How We Built a Custom LinkedIn Ads MCP to Spot Wasted Spend in Seconds

Our LinkedIn Ads MCP spots waste Campaign Manager misses.

LinkedIn Ads is one of the most expensive B2B channels in paid media, and most of the waste sitting inside SaaS accounts stays invisible in Campaign Manager. We built a custom MCP server that connects Claude directly to client LinkedIn Ads accounts, so we can ask plain-English questions about spend, audience composition, frequency, and funnel alignment, and get answers in seconds.

This blog walks you through how the server works, what it catches that dashboards miss, and why this kind of tooling matters if you are running LinkedIn ads at any meaningful budget.

The spend leaks you can't see in Campaign Manager

LinkedIn CPMs often land in the low-to-high $30s, and CPCs commonly run between $5.50 and $8.50 depending on industry and seniority targeting. At those price points, wasted impressions add up fast, and the margin for error on audience setup is thin.

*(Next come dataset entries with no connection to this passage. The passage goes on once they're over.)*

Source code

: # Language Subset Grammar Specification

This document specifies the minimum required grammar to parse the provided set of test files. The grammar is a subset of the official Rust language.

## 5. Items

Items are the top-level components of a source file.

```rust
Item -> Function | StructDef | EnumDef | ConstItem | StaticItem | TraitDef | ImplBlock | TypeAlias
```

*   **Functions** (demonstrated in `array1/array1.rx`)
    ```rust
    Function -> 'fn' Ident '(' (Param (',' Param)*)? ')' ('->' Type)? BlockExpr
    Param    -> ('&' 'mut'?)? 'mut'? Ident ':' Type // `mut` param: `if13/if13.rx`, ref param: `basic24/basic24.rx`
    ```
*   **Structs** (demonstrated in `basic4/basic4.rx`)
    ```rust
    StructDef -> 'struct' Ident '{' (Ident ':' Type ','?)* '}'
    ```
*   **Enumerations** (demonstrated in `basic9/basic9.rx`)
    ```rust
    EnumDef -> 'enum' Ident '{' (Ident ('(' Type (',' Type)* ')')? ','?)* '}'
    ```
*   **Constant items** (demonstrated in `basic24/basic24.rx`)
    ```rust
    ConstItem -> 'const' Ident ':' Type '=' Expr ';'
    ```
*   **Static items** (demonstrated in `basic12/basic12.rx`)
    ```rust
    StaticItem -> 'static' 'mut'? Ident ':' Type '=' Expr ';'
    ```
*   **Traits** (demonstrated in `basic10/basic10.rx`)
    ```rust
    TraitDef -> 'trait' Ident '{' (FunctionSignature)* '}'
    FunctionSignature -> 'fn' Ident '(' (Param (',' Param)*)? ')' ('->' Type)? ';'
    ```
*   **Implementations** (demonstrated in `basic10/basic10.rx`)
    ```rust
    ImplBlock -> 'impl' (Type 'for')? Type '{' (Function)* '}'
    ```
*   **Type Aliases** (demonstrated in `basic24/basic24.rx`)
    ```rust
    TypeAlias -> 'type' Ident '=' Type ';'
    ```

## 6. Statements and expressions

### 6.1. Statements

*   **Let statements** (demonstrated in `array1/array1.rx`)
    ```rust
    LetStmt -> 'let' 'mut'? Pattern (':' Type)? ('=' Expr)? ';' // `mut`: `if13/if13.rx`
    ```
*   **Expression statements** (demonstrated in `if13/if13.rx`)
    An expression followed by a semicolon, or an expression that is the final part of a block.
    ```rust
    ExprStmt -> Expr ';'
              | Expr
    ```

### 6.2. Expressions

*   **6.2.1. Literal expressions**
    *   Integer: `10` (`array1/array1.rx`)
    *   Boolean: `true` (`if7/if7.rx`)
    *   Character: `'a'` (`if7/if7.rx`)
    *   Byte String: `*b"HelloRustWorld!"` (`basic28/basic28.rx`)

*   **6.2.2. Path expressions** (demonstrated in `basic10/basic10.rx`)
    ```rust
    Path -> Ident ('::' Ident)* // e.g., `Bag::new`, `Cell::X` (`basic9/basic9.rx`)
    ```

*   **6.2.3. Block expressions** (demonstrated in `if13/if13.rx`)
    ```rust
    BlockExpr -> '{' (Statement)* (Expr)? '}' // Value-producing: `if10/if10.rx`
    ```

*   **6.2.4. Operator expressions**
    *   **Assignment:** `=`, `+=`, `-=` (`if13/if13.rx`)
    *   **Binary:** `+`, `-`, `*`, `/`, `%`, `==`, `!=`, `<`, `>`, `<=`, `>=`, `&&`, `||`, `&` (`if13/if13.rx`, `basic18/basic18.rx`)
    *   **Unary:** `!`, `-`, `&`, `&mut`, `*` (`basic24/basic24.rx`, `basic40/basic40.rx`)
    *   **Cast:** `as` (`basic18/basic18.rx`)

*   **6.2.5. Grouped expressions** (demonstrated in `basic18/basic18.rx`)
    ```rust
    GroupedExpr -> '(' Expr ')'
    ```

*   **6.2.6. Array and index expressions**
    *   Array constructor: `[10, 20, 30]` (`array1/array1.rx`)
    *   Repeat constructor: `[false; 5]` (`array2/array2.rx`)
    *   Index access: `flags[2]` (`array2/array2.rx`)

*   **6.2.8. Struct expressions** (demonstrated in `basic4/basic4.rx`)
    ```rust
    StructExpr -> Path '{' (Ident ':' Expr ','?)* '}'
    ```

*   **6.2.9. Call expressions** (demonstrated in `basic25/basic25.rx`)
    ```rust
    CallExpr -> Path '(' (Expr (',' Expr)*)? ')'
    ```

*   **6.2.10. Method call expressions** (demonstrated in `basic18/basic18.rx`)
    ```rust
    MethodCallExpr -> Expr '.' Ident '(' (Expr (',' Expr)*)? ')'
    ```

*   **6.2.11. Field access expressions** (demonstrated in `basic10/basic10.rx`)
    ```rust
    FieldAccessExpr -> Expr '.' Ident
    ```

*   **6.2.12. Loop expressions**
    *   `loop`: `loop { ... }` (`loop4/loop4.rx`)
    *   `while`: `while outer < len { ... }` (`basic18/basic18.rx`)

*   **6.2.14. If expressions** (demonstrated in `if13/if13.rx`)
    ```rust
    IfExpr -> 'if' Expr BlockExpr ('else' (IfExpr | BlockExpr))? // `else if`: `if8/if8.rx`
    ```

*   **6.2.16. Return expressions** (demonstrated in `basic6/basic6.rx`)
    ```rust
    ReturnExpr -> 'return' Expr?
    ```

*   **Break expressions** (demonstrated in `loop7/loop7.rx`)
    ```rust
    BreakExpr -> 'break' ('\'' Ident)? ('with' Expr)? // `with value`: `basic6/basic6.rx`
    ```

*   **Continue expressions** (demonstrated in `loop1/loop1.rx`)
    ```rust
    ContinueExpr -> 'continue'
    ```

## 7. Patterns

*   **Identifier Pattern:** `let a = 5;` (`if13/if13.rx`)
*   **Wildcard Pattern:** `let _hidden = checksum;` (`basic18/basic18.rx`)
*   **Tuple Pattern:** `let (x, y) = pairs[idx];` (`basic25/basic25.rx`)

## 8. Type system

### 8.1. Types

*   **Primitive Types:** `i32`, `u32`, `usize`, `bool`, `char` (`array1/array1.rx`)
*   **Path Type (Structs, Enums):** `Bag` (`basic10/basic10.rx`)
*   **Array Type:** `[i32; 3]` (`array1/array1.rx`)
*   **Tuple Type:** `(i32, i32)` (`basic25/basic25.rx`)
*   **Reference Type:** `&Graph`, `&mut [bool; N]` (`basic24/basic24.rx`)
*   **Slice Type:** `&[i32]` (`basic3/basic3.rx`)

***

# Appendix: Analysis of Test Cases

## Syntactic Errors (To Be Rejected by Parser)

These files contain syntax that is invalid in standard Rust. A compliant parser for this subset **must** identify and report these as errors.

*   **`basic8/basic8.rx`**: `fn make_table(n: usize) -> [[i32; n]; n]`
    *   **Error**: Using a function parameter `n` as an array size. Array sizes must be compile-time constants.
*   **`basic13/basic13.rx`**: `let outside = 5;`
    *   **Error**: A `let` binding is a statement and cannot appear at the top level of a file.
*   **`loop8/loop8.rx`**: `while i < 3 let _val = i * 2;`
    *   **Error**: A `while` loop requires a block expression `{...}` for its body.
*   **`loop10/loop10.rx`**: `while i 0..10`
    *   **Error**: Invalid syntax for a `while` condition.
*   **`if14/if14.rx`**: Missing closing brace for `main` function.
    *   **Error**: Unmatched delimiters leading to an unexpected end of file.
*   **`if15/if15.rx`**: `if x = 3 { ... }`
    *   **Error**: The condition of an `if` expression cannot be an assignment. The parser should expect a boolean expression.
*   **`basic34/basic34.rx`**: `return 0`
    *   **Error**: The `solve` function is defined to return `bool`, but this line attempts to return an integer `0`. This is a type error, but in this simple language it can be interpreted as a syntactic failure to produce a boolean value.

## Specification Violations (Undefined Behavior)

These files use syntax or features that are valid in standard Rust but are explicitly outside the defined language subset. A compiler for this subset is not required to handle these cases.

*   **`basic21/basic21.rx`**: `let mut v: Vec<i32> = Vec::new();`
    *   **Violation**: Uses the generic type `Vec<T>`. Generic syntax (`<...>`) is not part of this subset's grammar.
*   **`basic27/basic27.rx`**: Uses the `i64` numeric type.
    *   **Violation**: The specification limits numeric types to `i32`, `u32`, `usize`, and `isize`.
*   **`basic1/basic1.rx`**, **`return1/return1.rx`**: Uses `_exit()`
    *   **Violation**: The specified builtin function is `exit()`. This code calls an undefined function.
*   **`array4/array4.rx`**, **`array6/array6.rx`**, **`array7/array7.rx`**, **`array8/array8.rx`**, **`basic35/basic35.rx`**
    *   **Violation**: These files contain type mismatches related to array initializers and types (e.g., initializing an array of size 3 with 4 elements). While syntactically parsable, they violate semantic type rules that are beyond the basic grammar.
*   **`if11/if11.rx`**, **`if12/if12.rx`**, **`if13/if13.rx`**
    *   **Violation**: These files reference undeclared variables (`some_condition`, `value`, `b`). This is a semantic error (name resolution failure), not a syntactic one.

The structural problem is that most waste on LinkedIn starts at the planning and targeting layer, well upstream of creative. Campaign Manager does not surface much of it natively. The reports tell you what your CTR is on a specific campaign. They do not tell you that your matched audience is too small for the budget you are running, that you have shown the same six people the same ad twelve times this week, or that a demo request CTA is running against a cold audience with no brand exposure.

Audience over-narrowing is one of the biggest offenders. A SaaS company spending $30,000 or more per month can watch CPL climb past $400 per lead because the matched audience list is too small, frequency spikes, and the same buyers keep seeing the same creative. The cost-efficient audience range sits between roughly 50,000 and 300,000 members. Below 50K, you are paying a premium to reach the same people again.

Budget timing, funnel-stage mismatches, and audience composition drift show up the same way. The patterns are visible only when you look at spend, audience size, frequency, conversion data, and time period together. That cross-cut analysis is exactly what Campaign Manager makes painful, and exactly what we wanted to make fast.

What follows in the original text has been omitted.